Customs and Border Protection failed to meet January 7th deadline to give Congress information on new Trump appointee’s participation in racist, xenophobic Facebook group
WASHINGTON – On Friday, Customs and Border Protection (CBP) missed its deadline to provide information to Congress about whether the agency’s new head, Rodney Scott, participated in a sexist and xenophobic Facebook group. Restore Public Trust released the following statement in response:
“The American public deserves to know whether the new head of Customs and Border Protection participated in a Facebook group that mocked and demeaned immigrants,” said Lizzy Price, director of Restore Public Trust. “The agency took part in one of the most shameful episodes in our nation’s history. On the Trump administration’s watch, children taken from their families were abused and sexually assaulted. Some even died. Congress must ensure that government officials are not marginalizing vulnerable communities.”
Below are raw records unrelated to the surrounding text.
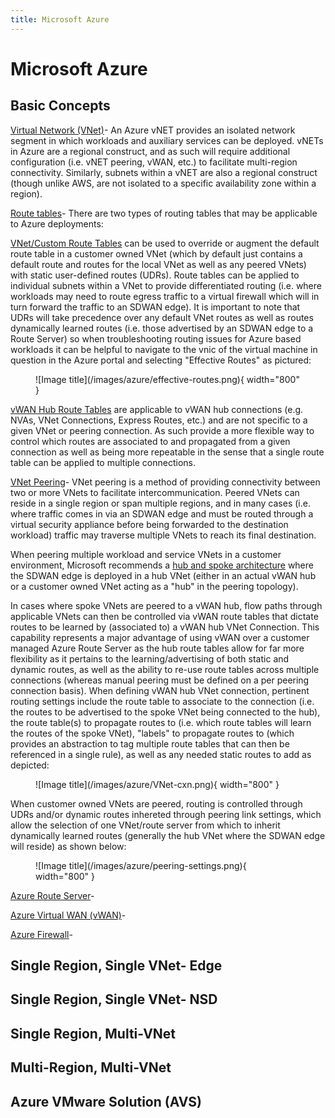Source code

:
```yaml
---
title: Microsoft Azure
---
```


# Microsoft Azure

## Basic Concepts
<u>[Virtual Network (VNet)](https://learn.microsoft.com/en-us/azure/virtual-network/virtual-networks-overview)</u>-  An Azure vNET provides an isolated network segment in which workloads and auxiliary services can be deployed.  vNETs in Azure are a regional construct, and as such will require additional configuration (i.e. vNET peering, vWAN, etc.) to facilitate multi-region connectivity.  Similarly, subnets within a vNET are also a regional construct (though unlike AWS, are not isolated to a specific availability zone within a region).

<u>Route tables</u>-
There are two types of routing tables that may be applicable to Azure deployments:

[VNet/Custom Route Tables](https://learn.microsoft.com/en-us/azure/virtual-network/virtual-networks-udr-overview) can be used to override or augment the default route table in a customer owned VNet (which by default just contains a default route and routes for the local VNet as well as any peered VNets) with static user-defined routes (UDRs).  Route tables can be applied to individual subnets within a VNet to provide differentiated routing (i.e. where workloads may need to route egress traffic to a virtual firewall which will in turn forward the traffic to an SDWAN edge).  It is important to note that UDRs will take precedence over any default VNet routes as well as routes dynamically learned routes (i.e. those advertised by an SDWAN edge to a Route Server) so when troubleshooting routing issues for Azure based workloads it can be helpful to navigate to the vnic of the virtual machine in question in the Azure portal and selecting "Effective Routes" as pictured:
<figure markdown>
  ![Image title](/images/azure/effective-routes.png){ width="800" }
  <figcaption></figcaption>
</figure>

[vWAN Hub Route Tables](https://learn.microsoft.com/en-us/azure/virtual-wan/about-virtual-hub-routing) are applicable to vWAN hub connections (e.g. NVAs, VNet Connections, Express Routes, etc.) and are not specific to a given VNet or peering connection.  As such provide a more flexible way to control which routes are associated to and propagated from a given connection as well as being more repeatable in the sense that a single route table can be applied to multiple connections.

<u>[VNet Peering](https://learn.microsoft.com/en-us/azure/virtual-network/virtual-network-peering-overview)</u>-  VNet peering is a method of providing connectivity between two or more VNets to facilitate intercommunication.  Peered VNets can reside in a single region or span multiple regions, and in many cases (i.e. where traffic comes in via an SDWAN edge and must be routed through a virtual security appliance before being forwarded to the destination workload) traffic may traverse multiple VNets to reach its final destination.

When peering multiple workload and service VNets in a customer environment, Microsoft recommends a [hub and spoke architecture](https://learn.microsoft.com/en-us/azure/architecture/reference-architectures/hybrid-networking/hub-spoke?tabs=cli) where the SDWAN edge is deployed in a hub VNet (either in an actual vWAN hub or a customer owned VNet acting as a "hub" in the peering topology).  

In cases where spoke VNets are peered to a vWAN hub, flow paths through applicable VNets can then be controlled via vWAN route tables that dictate routes to be learned by (associated to) a vWAN hub VNet Connection.  This capability represents a major advantage of using vWAN over a customer managed Azure Route Server as the hub route tables allow for far more flexibility as it pertains to the learning/advertising of both static and dynamic routes, as well as the ability to re-use route tables across multiple connections (whereas manual peering must be defined on a per peering connection basis).  When defining vWAN hub VNet connection, pertinent routing settings include the route table to associate to the connection (i.e. the routes to be advertised to the spoke VNet being connected to the hub), the route table(s) to propagate routes to (i.e. which route tables will learn the routes of the spoke VNet), "labels" to propagate routes to (which provides an abstraction to tag multiple route tables that can then be referenced in a single rule), as well as any needed static routes to add as depicted:
<figure markdown>
  ![Image title](/images/azure/VNet-cxn.png){ width="800" }
  <figcaption></figcaption>
</figure>

When customer owned VNets are peered, routing is controlled through UDRs and/or dynamic routes inhereted through peering link settings, which allow the selection of one VNet/route server from which to inherit dynamically learned routes (generally the hub VNet where the SDWAN edge will reside) as shown below:
<figure markdown>
  ![Image title](/images/azure/peering-settings.png){ width="800" }
  <figcaption></figcaption>
</figure>

<u>[Azure Route Server](https://learn.microsoft.com/en-us/azure/route-server/overview)</u>- 

<u>[Azure Virtual WAN (vWAN)](https://learn.microsoft.com/en-us/azure/virtual-wan/virtual-wan-about)</u>- 

<u>[Azure Firewall](https://learn.microsoft.com/en-us/azure/firewall/overview)</u>- 
## Single Region, Single VNet- Edge
## Single Region, Single VNet- NSD
## Single Region, Multi-VNet
## Multi-Region, Multi-VNet
## Azure VMware Solution (AVS)
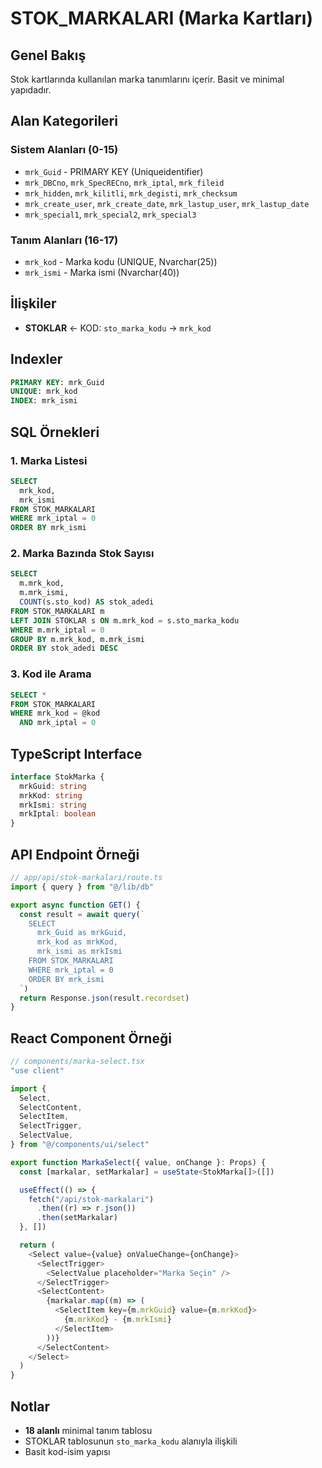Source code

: # STOK_MARKALARI (Marka Kartları)

## Genel Bakış

Stok kartlarında kullanılan marka tanımlarını içerir. Basit ve minimal yapıdadır.

## Alan Kategorileri

### Sistem Alanları (0-15)

- `mrk_Guid` - PRIMARY KEY (Uniqueidentifier)
- `mrk_DBCno`, `mrk_SpecRECno`, `mrk_iptal`, `mrk_fileid`
- `mrk_hidden`, `mrk_kilitli`, `mrk_degisti`, `mrk_checksum`
- `mrk_create_user`, `mrk_create_date`, `mrk_lastup_user`, `mrk_lastup_date`
- `mrk_special1`, `mrk_special2`, `mrk_special3`

### Tanım Alanları (16-17)

- `mrk_kod` - Marka kodu (UNIQUE, Nvarchar(25))
- `mrk_ismi` - Marka ismi (Nvarchar(40))

## İlişkiler

- **STOKLAR** ← KOD: `sto_marka_kodu` → `mrk_kod`

## Indexler

```sql
PRIMARY KEY: mrk_Guid
UNIQUE: mrk_kod
INDEX: mrk_ismi
```

## SQL Örnekleri

### 1. Marka Listesi

```sql
SELECT
  mrk_kod,
  mrk_ismi
FROM STOK_MARKALARI
WHERE mrk_iptal = 0
ORDER BY mrk_ismi
```

### 2. Marka Bazında Stok Sayısı

```sql
SELECT
  m.mrk_kod,
  m.mrk_ismi,
  COUNT(s.sto_kod) AS stok_adedi
FROM STOK_MARKALARI m
LEFT JOIN STOKLAR s ON m.mrk_kod = s.sto_marka_kodu
WHERE m.mrk_iptal = 0
GROUP BY m.mrk_kod, m.mrk_ismi
ORDER BY stok_adedi DESC
```

### 3. Kod ile Arama

```sql
SELECT *
FROM STOK_MARKALARI
WHERE mrk_kod = @kod
  AND mrk_iptal = 0
```

## TypeScript Interface

```typescript
interface StokMarka {
  mrkGuid: string
  mrkKod: string
  mrkIsmi: string
  mrkIptal: boolean
}
```

## API Endpoint Örneği

```typescript
// app/api/stok-markalari/route.ts
import { query } from "@/lib/db"

export async function GET() {
  const result = await query(`
    SELECT 
      mrk_Guid as mrkGuid,
      mrk_kod as mrkKod,
      mrk_ismi as mrkIsmi
    FROM STOK_MARKALARI
    WHERE mrk_iptal = 0
    ORDER BY mrk_ismi
  `)
  return Response.json(result.recordset)
}
```

## React Component Örneği

```typescript
// components/marka-select.tsx
"use client"

import {
  Select,
  SelectContent,
  SelectItem,
  SelectTrigger,
  SelectValue,
} from "@/components/ui/select"

export function MarkaSelect({ value, onChange }: Props) {
  const [markalar, setMarkalar] = useState<StokMarka[]>([])

  useEffect(() => {
    fetch("/api/stok-markalari")
      .then((r) => r.json())
      .then(setMarkalar)
  }, [])

  return (
    <Select value={value} onValueChange={onChange}>
      <SelectTrigger>
        <SelectValue placeholder="Marka Seçin" />
      </SelectTrigger>
      <SelectContent>
        {markalar.map((m) => (
          <SelectItem key={m.mrkGuid} value={m.mrkKod}>
            {m.mrkKod} - {m.mrkIsmi}
          </SelectItem>
        ))}
      </SelectContent>
    </Select>
  )
}
```

## Notlar

- **18 alanlı** minimal tanım tablosu
- STOKLAR tablosunun `sto_marka_kodu` alanıyla ilişkili
- Basit kod-isim yapısı
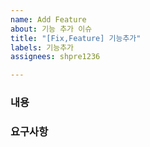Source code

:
 ```yaml
---
name: Add Feature
about: 기능 추가 이슈
title: "[Fix,Feature] 기능추가"
labels: 기능추가
assignees: shpre1236

---
```


### 내용

### 요구사항
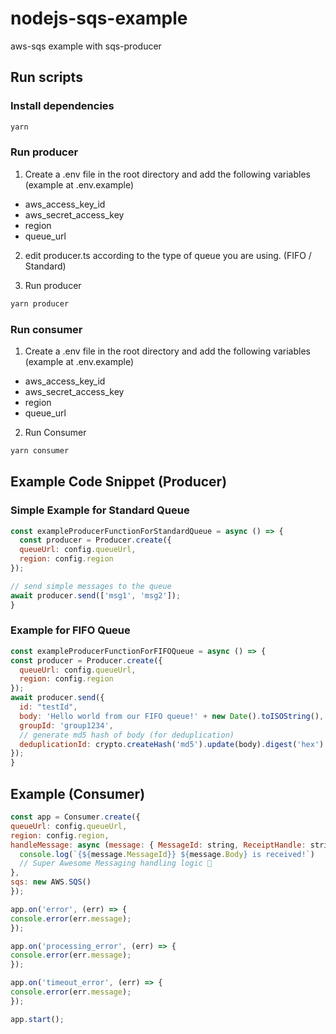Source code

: # nodejs-sqs-example
aws-sqs example with sqs-producer

## Run scripts
  ### Install dependencies
  ```bash
  yarn
  ```
  ### Run producer
  1. Create a .env file in the root directory and add the following variables (example at .env.example)
  * aws_access_key_id
  * aws_secret_access_key
  * region
  * queue_url

  2. edit producer.ts according to the type of queue you are using. (FIFO / Standard)

  3. Run producer

  ```bash
  yarn producer
  ```
  ### Run consumer
  1. Create a .env file in the root directory and add the following variables (example at .env.example)
  * aws_access_key_id
  * aws_secret_access_key
  * region
  * queue_url

  2. Run Consumer
  ```bash
  yarn consumer
  ```

## Example Code Snippet (Producer)
  ### Simple Example for Standard Queue
  ```js
  const exampleProducerFunctionForStandardQueue = async () => {
    const producer = Producer.create({
    queueUrl: config.queueUrl,
    region: config.region
  });

  // send simple messages to the queue
  await producer.send(['msg1', 'msg2']);
  }
  ```

  ### Example for FIFO Queue
  ```js
  const exampleProducerFunctionForFIFOQueue = async () => {
  const producer = Producer.create({
    queueUrl: config.queueUrl,
    region: config.region
  });
  await producer.send({
    id: "testId",
    body: 'Hello world from our FIFO queue!' + new Date().toISOString(),
    groupId: 'group1234',
    // generate md5 hash of body (for deduplication)
    deduplicationId: crypto.createHash('md5').update(body).digest('hex')  
  });
  }
  ```
## Example (Consumer)

  ```js
const app = Consumer.create({
  queueUrl: config.queueUrl,
  region: config.region,
  handleMessage: async (message: { MessageId: string, ReceiptHandle: string, Body: string }) => {
    console.log(`{${message.MessageId}} ${message.Body} is received!`)
    // Super Awesome Messaging handling logic 🚀
  },
  sqs: new AWS.SQS()
});

app.on('error', (err) => {
  console.error(err.message);
});

app.on('processing_error', (err) => {
  console.error(err.message);
});

app.on('timeout_error', (err) => {
  console.error(err.message);
});

app.start();
```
Participation by border patrol officers in the offensive Facebook group “I’m 10-15” was exposed in bombshell stories by ProPublica and The Intercept. A subsequent internal review conducted at CBP recommended that seven people at the agency be fired and 20 receive disciplinary action for their participation in the group. Three border patrol agents have since been fired.
The deadline was set by Representative Bennie Thompson, the chairman of the House Committee on Homeland Security in a letter to Acting Commissioner Mark Morgan in late January. Customs and Border Protection’s failure to be transparent follows a recent move by the Trump administration to enhance the agency’s security status, exempting it from releasing certain records to the public.